TASK DETAILS | Only the lines with the string "Standard" are needed; return each of them from the entries below.

RECORD EXCERPTS |
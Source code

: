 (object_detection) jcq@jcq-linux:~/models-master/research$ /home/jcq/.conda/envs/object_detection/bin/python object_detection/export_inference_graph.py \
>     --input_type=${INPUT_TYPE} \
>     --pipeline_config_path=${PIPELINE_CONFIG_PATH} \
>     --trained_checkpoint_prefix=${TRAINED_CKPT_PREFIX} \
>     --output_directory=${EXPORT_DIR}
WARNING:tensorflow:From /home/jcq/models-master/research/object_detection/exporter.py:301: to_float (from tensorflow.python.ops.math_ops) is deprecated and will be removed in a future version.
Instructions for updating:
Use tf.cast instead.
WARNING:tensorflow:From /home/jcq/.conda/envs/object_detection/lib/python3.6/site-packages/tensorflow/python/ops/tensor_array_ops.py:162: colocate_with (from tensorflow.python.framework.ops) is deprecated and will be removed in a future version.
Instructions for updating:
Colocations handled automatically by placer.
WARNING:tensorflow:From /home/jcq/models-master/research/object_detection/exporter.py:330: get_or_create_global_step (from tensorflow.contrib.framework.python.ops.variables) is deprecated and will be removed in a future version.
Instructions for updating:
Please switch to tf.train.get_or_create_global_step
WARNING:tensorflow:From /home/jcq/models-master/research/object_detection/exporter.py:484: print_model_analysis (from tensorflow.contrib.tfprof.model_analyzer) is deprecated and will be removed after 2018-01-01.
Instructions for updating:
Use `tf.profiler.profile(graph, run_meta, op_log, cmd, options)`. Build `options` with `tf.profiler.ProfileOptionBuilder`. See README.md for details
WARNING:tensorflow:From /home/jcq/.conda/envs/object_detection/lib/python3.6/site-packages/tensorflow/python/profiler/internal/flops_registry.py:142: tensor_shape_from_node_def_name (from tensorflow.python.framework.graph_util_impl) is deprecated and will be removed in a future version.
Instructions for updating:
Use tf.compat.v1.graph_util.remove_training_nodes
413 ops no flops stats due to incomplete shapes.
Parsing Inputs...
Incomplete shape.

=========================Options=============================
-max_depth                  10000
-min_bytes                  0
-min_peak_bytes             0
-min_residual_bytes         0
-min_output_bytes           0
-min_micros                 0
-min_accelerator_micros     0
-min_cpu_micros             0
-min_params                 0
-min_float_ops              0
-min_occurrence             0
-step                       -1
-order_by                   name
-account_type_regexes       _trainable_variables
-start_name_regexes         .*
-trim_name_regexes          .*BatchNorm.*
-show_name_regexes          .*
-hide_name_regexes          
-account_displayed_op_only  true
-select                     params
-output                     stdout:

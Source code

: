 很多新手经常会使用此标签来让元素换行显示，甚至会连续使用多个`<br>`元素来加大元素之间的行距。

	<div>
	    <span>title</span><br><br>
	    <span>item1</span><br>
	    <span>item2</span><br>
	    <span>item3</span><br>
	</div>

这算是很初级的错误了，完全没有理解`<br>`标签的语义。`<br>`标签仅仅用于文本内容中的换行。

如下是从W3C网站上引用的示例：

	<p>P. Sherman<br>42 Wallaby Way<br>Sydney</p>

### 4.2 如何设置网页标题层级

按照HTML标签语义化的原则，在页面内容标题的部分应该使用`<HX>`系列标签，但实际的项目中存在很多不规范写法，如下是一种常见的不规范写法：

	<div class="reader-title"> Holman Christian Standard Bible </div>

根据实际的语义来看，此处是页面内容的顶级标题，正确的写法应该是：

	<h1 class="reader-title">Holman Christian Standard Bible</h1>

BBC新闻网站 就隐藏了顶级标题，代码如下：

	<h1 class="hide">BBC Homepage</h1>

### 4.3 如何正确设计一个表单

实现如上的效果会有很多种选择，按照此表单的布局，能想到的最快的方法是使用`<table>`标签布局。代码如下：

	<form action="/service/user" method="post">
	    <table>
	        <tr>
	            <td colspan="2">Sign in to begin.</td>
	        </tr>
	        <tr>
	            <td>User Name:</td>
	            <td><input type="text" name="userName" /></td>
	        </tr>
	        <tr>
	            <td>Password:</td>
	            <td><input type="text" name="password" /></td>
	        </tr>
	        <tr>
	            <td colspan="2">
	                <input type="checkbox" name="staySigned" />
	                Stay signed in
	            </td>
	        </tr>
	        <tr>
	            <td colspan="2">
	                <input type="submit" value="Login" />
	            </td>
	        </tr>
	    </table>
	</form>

RESPONSE AREA |
	<div class="reader-title"> Holman Christian Standard Bible </div>
	<h1 class="reader-title">Holman Christian Standard Bible</h1>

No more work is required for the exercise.